Source texts of formatted documents
○ ○ ○

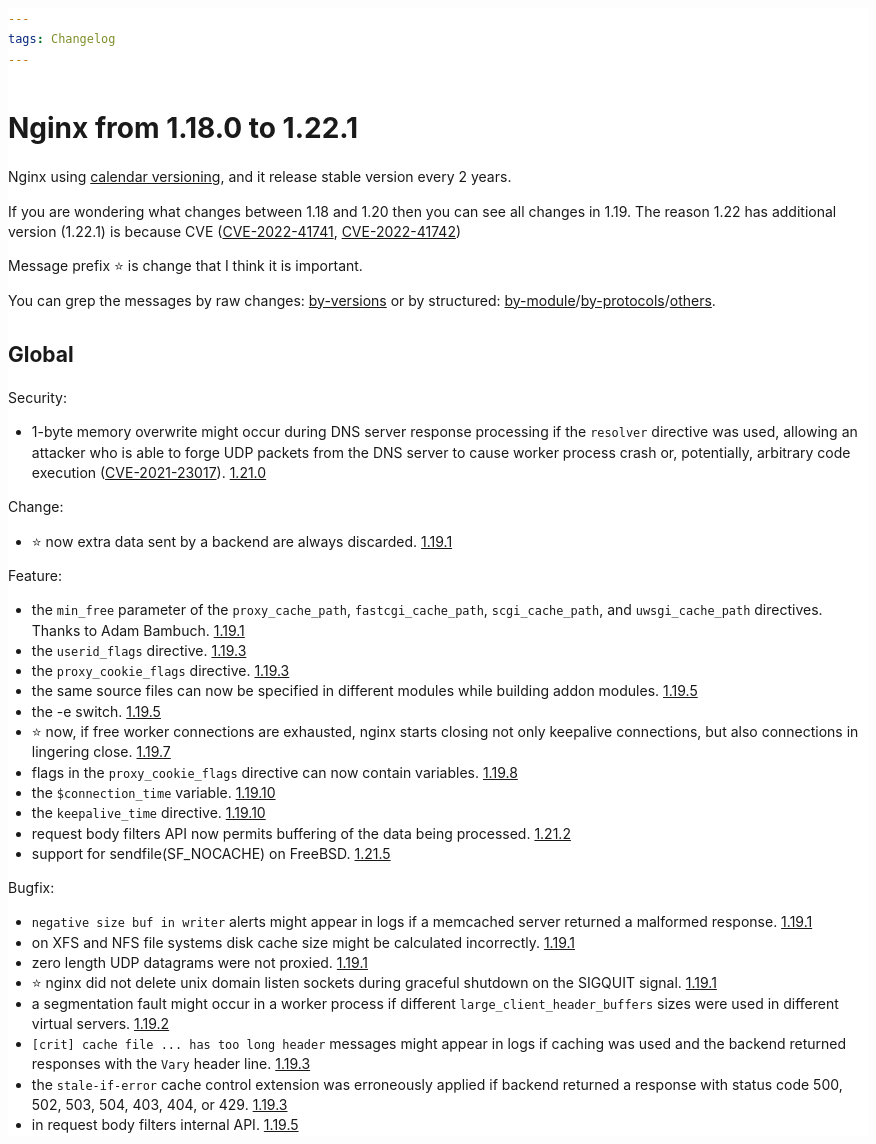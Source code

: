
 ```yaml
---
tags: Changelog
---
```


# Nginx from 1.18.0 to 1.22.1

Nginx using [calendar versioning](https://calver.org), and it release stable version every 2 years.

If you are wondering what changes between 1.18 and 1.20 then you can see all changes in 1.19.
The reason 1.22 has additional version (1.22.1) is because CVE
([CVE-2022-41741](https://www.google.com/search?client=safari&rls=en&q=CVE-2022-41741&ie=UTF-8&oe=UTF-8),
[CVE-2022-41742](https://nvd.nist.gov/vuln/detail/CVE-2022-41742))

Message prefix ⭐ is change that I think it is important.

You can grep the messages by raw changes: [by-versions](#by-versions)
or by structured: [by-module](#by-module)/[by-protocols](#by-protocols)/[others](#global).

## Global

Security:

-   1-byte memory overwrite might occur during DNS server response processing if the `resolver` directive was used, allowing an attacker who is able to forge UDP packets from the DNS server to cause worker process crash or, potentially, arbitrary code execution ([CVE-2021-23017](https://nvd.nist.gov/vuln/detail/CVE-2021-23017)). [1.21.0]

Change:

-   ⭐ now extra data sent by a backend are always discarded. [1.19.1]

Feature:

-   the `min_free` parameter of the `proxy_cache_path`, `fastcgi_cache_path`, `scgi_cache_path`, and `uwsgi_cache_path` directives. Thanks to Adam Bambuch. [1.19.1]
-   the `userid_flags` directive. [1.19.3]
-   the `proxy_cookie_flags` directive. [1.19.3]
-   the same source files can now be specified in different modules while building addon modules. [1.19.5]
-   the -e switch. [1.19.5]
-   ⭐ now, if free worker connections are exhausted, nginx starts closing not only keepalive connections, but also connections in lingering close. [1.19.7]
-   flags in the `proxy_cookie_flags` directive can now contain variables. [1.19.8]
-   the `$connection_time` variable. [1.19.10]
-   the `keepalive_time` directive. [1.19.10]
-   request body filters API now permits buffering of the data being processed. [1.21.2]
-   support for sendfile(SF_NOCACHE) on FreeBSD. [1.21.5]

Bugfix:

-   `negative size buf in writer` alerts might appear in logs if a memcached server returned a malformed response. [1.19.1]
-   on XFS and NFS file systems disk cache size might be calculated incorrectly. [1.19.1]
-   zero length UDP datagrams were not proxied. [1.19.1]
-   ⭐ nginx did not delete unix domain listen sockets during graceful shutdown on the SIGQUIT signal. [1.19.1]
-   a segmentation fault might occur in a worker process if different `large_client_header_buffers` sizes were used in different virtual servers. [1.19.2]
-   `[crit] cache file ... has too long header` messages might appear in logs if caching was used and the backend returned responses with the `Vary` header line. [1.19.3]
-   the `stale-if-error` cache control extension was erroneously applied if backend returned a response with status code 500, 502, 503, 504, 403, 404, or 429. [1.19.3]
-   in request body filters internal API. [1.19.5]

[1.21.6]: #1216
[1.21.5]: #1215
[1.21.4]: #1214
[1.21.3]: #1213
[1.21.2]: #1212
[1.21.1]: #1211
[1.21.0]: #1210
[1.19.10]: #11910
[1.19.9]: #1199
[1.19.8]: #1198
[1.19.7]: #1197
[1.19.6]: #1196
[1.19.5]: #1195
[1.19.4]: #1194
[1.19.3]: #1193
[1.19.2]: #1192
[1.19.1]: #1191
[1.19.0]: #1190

○ ○ ○

The response should consist of the lines above from the first through the one containing "lingering close. [1.19.7]", transcribed exactly, with every picture left out.

◆ Exercise answer:
Source code

:
 ```yaml
---
tags: Changelog
---
```


# Nginx from 1.18.0 to 1.22.1

Nginx using [calendar versioning](https://calver.org), and it release stable version every 2 years.

If you are wondering what changes between 1.18 and 1.20 then you can see all changes in 1.19.
The reason 1.22 has additional version (1.22.1) is because CVE
([CVE-2022-41741](https://www.google.com/search?client=safari&rls=en&q=CVE-2022-41741&ie=UTF-8&oe=UTF-8),
[CVE-2022-41742](https://nvd.nist.gov/vuln/detail/CVE-2022-41742))

Message prefix ⭐ is change that I think it is important.

You can grep the messages by raw changes: [by-versions](#by-versions)
or by structured: [by-module](#by-module)/[by-protocols](#by-protocols)/[others](#global).

## Global

Security:

-   1-byte memory overwrite might occur during DNS server response processing if the `resolver` directive was used, allowing an attacker who is able to forge UDP packets from the DNS server to cause worker process crash or, potentially, arbitrary code execution ([CVE-2021-23017](https://nvd.nist.gov/vuln/detail/CVE-2021-23017)). [1.21.0]

Change:

-   ⭐ now extra data sent by a backend are always discarded. [1.19.1]

Feature:

-   the `min_free` parameter of the `proxy_cache_path`, `fastcgi_cache_path`, `scgi_cache_path`, and `uwsgi_cache_path` directives. Thanks to Adam Bambuch. [1.19.1]
-   the `userid_flags` directive. [1.19.3]
-   the `proxy_cookie_flags` directive. [1.19.3]
-   the same source files can now be specified in different modules while building addon modules. [1.19.5]
-   the -e switch. [1.19.5]
-   ⭐ now, if free worker connections are exhausted, nginx starts closing not only keepalive connections, but also connections in lingering close. [1.19.7]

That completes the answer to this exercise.